La solution chrétienne est plus profonde: aux foucades, aux tocades, aux
répétitions mornes du désir, elle oppose l'amour. À la faute le pardon. Au
grand laisser-aller, la noblesse d'un cœur qui ne s'arrête pas aux choses d'en
bas mais cherche ce qui ne périt pas: «Là où est votre trésor, là aussi
sera votre cœur».
Amour
divin, amour humain
Dans
un livre tardif, Jacques Maritain, laïc et philosophe, se lamente: l'amour
qu'il a donné à sa femme, Raïssa, au cours de sa vie, il l'aurait en quelque
sorte retiré à Dieu. Il me semble qu'il a tort de se lamenter: il n'y a qu'un
amour, comme l'explique profondément Benoît XVI. Aimer une créature en
vérité, aimer sa femme ou son mari, ce n'est pas priver Dieu de cet amour!

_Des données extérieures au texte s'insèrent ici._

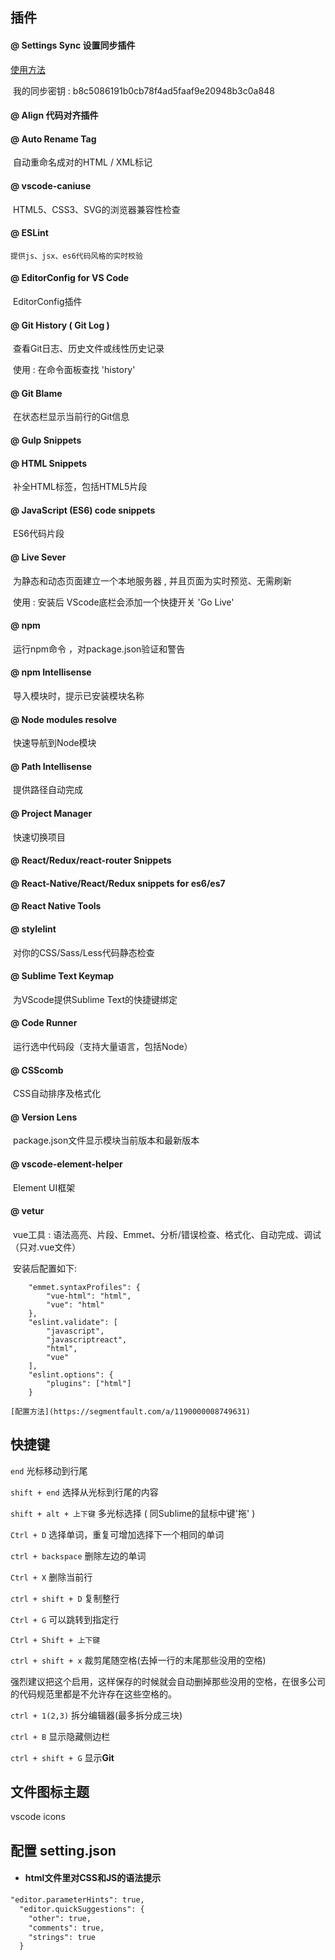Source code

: ## 插件

#### @ Settings Sync 设置同步插件

​	[ 使用方法 ](http://www.whidy.net/visual-studio-code-settings-sync-introduction.html)

​	我的同步密钥 : b8c5086191b0cb78f4ad5faaf9e20948b3c0a848

#### @ Align 代码对齐插件

#### @ Auto Rename Tag 

​	自动重命名成对的HTML / XML标记

#### @ vscode-caniuse

​	HTML5、CSS3、SVG的浏览器兼容性检查

#### @ ESLint

 	提供js、jsx、es6代码风格的实时校验

#### @ EditorConfig for VS Code

​	EditorConfig插件

#### @ Git History ( Git Log )

​	查看Git日志、历史文件或线性历史记录

​	使用 : 在命令面板查找 'history'

#### @ Git Blame

​	在状态栏显示当前行的Git信息

#### @ Gulp Snippets

#### @ HTML Snippets

​	补全HTML标签，包括HTML5片段

#### @ JavaScript (ES6) code snippets

​	ES6代码片段

#### @ Live Sever

​	为静态和动态页面建立一个本地服务器 , 并且页面为实时预览、无需刷新

​	使用 : 安装后 VScode底栏会添加一个快捷开关 'Go Live'

#### @ npm

​	运行npm命令 ，对package.json验证和警告

#### @ npm Intellisense

​	导入模块时，提示已安装模块名称

#### @ Node modules resolve

​	快速导航到Node模块

#### @ Path Intellisense

​	提供路径自动完成

#### @ Project Manager

​	快速切换项目

#### @ React/Redux/react-router Snippets

#### @ React-Native/React/Redux snippets for es6/es7

#### @ React Native Tools

#### @ stylelint

​	对你的CSS/Sass/Less代码静态检查

#### @ Sublime Text Keymap

​	为VScode提供Sublime Text的快捷键绑定

#### @ Code Runner

​	运行选中代码段（支持大量语言，包括Node）

#### @ CSScomb

​	CSS自动排序及格式化

#### @ Version Lens

​	package.json文件显示模块当前版本和最新版本

#### @ vscode-element-helper

​	Element UI框架

#### @ vetur

​	vue工具 : 语法高亮、片段、Emmet、分析/错误检查、格式化、自动完成、调试 （只对.vue文件）

​	安装后配置如下:

```
    "emmet.syntaxProfiles": {
        "vue-html": "html",
        "vue": "html"
    },
    "eslint.validate": [
        "javascript",
        "javascriptreact",
        "html",
        "vue"
    ],
    "eslint.options": {
        "plugins": ["html"]
    }
```

 	[配置方法](https://segmentfault.com/a/1190000008749631)





## 快捷键

`end`   光标移动到行尾

`shift + end`   选择从光标到行尾的内容

`shift + alt + 上下键`   多光标选择 ( 同Sublime的鼠标中键'拖' )

`Ctrl + D`   选择单词，重复可增加选择下一个相同的单词

`ctrl + backspace`   删除左边的单词

`Ctrl + X`   删除当前行

`ctrl + shift + D`   复制整行

`Ctrl + G`  可以跳转到指定行

`Ctrl + Shift + 上下键`

`ctrl + shift + x`  裁剪尾随空格(去掉一行的末尾那些没用的空格)

强烈建议把这个启用，这样保存的时候就会自动删掉那些没用的空格，在很多公司的代码规范里都是不允许存在这些空格的。

`ctrl + 1(2,3)`  拆分编辑器(最多拆分成三块)

`ctrl + B`  显示隐藏侧边栏

`ctrl + shift + G`  显示**Git**



## 文件图标主题

vscode icons



## 配置 setting.json

- #### html文件里对CSS和JS的语法提示

```html
"editor.parameterHints": true,
  "editor.quickSuggestions": {
    "other": true,
    "comments": true,
    "strings": true
  }
```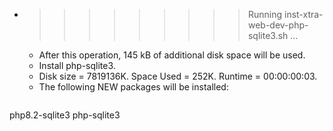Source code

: * >>>>>>>>> Running inst-xtra-web-dev-php-sqlite3.sh ...
  * After this operation, 145 kB of additional disk space will be used.
  * Install php-sqlite3.
  * Disk size = 7819136K. Space Used = 252K. Runtime = 00:00:00:03.
  * The following NEW packages will be installed:
  ```bash
php8.2-sqlite3 php-sqlite3
  ```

C'est rendre gloire au Créateur pour la beauté de son œuvre. Aimer une créature
en vérité, aimer son conjoint dans la vérité nuptiale de l'«une seule chair
», c'est accomplir la justice dans le service de l'amour…
L'amour
et la loi
Aussi
étonnant que cela puisse nous paraître, à nous chrétiens, personne, avant
l'Evangile, n'avait songé à faire de l'amour le cœur de la morale, la forme
des vertus, le ressort du progrès intérieur. Personne. Pour Aristote déjà,
la loi (avec les sanctions qui l'accompagnent) représente l'agent moral par
excellence. C'est sur la nécessité des bonnes lois que se termine son Ethique
à Nicomaque. Mais vingt-deux siècles plus tard, Kant n'est pas loin de penser
la même chose. Pour lui, l'amour n'est pas un sentiment moral. il est trop
particulier, trop intéressé, trop passionné, pour être au fondement de la
morale. Décidément, seuls les chrétiens ont compris que l'amour était la loi
par excellence, «l'accomplissement du précepte » comme l'explique saint Paul!
Le Christ nous enseigne même que, sans amour, la loi est un péché, parce
qu'elle porte les pharisiens, que nous sommes tous, à cette auto complaisance
qui caractérise toujours les donneurs de leçons.